Here is what nobody tells you about writing a novel while running another business: the bar will always ask for one more hour. Not because the bar is needy. Because the bar is alive. A new keg arrives. The card reader stops talking to the printer. Someone you have never met walks in and asks if you serve the kind of lager they had in Germany in 1994, and you do not, but you spend the next twenty minutes talking to them about the beer they think they remember. By the time you sit down with the manuscript, the manuscript has gone cold and the corner booth has filled up with people who want to talk about anything except sentences.
So here is what I learned, in the order I learned it, mostly the hard way.
1. The bar does not care if the book gets written.
This was the most useful insight I had in four years. The bar will keep running whether you write the book or not. The book will not exist if you do not write it. One of these things is generous and one is jealous. Make peace with the jealous one.
2. Pick a worse time to write.
I tried to write on Thursdays – our delivery day. Did not work. I tried to write at 10 pm after closing. Did not work. I tried writing on Mondays when we were closed. Did not work.
What worked was writing at 5:30 a.m. each day, getting it in before the bar – or anyone engaged with it beyond me – was influencing it.
3. Use the bar as a research lab.
The book is about competing seafood restaurant owners.

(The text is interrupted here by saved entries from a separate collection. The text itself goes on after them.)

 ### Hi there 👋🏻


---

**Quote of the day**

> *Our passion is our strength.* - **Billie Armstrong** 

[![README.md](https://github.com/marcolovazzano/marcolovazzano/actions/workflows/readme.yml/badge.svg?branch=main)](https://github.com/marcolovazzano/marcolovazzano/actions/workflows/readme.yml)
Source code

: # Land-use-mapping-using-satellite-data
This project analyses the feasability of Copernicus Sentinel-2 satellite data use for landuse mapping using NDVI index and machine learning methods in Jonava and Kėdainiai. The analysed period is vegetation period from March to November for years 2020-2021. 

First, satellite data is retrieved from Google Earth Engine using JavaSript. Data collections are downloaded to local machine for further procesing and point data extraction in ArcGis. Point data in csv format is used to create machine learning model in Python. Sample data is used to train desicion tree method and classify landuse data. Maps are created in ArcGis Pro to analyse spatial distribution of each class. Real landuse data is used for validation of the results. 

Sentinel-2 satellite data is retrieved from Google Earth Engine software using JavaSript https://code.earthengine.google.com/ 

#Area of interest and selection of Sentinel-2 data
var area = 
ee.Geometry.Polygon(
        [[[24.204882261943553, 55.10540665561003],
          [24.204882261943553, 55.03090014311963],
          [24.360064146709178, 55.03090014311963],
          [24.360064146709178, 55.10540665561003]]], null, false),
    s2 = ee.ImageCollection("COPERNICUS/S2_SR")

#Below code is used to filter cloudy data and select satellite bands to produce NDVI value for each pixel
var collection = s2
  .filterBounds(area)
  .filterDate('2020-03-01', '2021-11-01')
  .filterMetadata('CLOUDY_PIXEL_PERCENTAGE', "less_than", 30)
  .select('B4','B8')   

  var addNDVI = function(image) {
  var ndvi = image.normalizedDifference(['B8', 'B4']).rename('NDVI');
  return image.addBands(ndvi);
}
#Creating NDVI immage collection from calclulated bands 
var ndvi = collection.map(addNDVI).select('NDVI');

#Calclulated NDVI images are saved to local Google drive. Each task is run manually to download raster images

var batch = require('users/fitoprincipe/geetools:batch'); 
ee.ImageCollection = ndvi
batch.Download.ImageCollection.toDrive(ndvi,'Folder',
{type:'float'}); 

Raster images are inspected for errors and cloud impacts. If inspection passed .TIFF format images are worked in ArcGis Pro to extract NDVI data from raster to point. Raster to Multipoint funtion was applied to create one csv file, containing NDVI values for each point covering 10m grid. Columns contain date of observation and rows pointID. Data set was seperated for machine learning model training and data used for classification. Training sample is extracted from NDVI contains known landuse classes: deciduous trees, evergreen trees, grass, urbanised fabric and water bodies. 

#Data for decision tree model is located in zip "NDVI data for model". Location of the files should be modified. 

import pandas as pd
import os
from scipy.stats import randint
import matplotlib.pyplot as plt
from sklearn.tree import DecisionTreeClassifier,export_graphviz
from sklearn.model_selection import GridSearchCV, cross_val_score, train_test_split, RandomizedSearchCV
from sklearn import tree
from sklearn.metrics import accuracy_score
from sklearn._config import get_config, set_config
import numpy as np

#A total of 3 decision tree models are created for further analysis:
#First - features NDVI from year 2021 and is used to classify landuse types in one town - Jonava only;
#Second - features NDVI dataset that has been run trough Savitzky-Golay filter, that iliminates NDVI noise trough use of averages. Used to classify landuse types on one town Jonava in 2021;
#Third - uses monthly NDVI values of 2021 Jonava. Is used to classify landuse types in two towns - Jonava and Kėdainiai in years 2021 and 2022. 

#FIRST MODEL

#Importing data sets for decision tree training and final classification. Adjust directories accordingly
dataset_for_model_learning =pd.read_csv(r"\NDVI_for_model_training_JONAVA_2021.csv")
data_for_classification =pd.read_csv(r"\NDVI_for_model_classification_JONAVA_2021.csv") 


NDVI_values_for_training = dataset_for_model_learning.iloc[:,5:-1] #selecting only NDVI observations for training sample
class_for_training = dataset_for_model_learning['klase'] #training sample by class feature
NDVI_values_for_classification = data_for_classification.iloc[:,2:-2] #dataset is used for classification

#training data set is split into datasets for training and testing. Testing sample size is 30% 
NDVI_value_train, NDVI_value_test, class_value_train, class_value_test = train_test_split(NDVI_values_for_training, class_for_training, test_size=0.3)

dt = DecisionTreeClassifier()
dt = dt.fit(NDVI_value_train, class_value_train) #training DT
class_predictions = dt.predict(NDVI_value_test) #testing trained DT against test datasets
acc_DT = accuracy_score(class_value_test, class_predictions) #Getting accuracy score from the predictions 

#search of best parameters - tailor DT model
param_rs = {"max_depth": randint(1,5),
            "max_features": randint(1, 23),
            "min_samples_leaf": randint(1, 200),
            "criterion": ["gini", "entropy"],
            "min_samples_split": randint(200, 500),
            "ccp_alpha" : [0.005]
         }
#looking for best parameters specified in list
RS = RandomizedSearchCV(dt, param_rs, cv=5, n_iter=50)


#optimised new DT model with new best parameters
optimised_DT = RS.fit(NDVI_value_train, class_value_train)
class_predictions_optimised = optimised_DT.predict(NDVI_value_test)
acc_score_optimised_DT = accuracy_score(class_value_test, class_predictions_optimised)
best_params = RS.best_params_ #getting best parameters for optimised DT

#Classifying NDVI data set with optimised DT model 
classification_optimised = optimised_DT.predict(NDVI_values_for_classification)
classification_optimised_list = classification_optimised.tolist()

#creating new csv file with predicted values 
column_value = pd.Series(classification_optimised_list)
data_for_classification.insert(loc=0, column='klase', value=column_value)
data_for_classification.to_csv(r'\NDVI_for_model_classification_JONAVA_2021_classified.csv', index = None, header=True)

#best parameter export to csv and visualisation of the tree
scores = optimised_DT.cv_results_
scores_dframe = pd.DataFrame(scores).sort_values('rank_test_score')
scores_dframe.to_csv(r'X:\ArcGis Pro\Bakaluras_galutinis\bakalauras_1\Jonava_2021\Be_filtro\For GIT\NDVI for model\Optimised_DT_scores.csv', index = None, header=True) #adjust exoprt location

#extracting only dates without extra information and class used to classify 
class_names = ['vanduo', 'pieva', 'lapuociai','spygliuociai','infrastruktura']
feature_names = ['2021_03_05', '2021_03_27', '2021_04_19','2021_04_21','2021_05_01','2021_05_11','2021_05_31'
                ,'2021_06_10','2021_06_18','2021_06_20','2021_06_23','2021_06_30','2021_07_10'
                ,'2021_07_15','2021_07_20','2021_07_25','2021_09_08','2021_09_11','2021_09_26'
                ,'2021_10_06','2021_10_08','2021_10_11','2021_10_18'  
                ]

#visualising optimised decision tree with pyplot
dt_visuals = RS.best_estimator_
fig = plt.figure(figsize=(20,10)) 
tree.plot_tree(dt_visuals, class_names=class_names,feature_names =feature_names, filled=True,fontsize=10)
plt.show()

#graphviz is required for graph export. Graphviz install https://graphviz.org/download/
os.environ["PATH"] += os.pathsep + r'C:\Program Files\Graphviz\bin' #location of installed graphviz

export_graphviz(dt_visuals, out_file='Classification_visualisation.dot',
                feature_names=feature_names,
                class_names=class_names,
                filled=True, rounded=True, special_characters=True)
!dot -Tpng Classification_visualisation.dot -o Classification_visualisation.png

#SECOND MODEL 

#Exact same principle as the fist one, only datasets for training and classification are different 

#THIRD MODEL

I do not own a seafood restaurant. I do, however, own a place where people gather, complain, compete, gossip, and reveal themselves through what they order. Everything I needed to know about the rivalry in Herough Herough I learned by watching people argue over an IPA they pretended not to care about.
4. The bar is also the readership.
When the book was done, the first people who bought it were people who had watched me write it. Not because they cared about the book. Because they cared about the booth.
I would not recommend writing a novel inside a business you also run. But I would not recommend doing it any other way, either. The bar made the book stranger, slower, and more crowded with real human voices than it would have been if I had written it alone in a quiet room.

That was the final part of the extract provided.